→ Assignment
Word for word, restate every record, though not the pictures.

→ Records
----

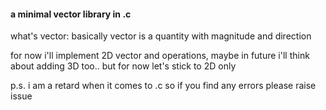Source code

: #### a minimal vector library in .c


what's vector: basically vector is a quantity with magnitude and direction

for now i'll implement 2D vector and operations, maybe in future i'll think about adding 
3D too.. but for now let's stick to 2D only

p.s. i am a retard when it comes to .c so if you find any errors please raise issue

----

→ Expected answer
Source code

: #### a minimal vector library in .c


what's vector: basically vector is a quantity with magnitude and direction

for now i'll implement 2D vector and operations, maybe in future i'll think about adding 
3D too.. but for now let's stick to 2D only

p.s. i am a retard when it comes to .c so if you find any errors please raise issue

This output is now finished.